Which of the lines in the data below contain the string "lista"? Copy each of them.

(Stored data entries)
BEGIN

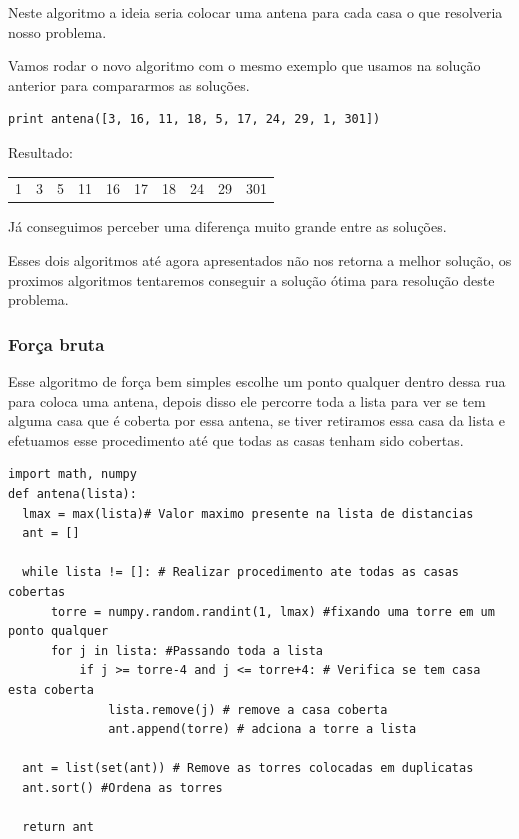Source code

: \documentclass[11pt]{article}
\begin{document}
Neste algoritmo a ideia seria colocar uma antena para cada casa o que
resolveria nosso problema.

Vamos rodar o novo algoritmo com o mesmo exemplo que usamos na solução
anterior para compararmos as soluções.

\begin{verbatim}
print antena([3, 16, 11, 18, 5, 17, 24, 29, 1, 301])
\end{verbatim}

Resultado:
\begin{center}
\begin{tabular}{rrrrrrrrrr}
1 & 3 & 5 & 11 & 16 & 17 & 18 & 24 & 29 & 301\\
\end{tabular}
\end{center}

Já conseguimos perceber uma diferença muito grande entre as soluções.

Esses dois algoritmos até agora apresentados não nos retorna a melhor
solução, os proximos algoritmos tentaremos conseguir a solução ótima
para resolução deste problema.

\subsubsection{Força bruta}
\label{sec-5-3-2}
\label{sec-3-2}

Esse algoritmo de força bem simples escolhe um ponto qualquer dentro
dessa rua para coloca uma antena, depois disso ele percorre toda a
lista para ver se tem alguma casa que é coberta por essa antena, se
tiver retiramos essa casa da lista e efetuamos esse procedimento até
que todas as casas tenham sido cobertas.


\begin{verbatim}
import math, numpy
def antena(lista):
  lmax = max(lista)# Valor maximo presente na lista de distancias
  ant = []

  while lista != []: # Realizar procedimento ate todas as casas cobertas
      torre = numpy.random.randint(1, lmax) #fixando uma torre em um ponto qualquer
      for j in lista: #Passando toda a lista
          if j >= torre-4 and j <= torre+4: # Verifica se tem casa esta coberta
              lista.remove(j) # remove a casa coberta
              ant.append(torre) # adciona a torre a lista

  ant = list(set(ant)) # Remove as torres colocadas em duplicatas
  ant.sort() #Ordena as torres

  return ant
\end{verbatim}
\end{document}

END
BEGIN

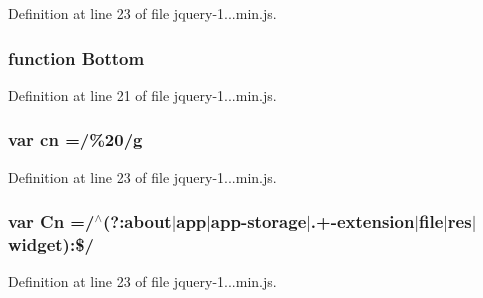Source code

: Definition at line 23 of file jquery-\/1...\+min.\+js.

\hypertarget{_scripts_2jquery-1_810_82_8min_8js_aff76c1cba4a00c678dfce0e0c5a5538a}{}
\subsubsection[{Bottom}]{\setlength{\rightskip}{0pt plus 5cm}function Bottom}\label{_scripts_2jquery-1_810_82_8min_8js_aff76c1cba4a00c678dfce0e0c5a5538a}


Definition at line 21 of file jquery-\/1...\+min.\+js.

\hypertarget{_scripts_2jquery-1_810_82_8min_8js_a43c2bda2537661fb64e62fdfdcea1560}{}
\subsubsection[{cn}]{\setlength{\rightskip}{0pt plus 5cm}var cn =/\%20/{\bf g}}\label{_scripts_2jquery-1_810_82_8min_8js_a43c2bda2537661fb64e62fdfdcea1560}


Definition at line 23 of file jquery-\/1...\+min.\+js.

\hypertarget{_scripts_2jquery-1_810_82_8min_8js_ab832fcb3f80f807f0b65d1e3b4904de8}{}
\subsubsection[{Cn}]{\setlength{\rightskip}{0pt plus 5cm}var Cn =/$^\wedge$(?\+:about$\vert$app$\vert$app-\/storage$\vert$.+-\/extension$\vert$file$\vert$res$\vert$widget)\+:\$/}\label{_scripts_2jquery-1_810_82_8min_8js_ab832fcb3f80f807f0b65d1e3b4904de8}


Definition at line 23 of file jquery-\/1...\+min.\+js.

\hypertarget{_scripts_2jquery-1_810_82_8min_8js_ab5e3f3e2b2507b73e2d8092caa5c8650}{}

END

Expected answer:
lista para ver se tem alguma casa que é coberta por essa antena, se
tiver retiramos essa casa da lista e efetuamos esse procedimento até
def antena(lista):
  lmax = max(lista)# Valor maximo presente na lista de distancias
  while lista != []: # Realizar procedimento ate todas as casas cobertas
      for j in lista: #Passando toda a lista
              lista.remove(j) # remove a casa coberta
              ant.append(torre) # adciona a torre a lista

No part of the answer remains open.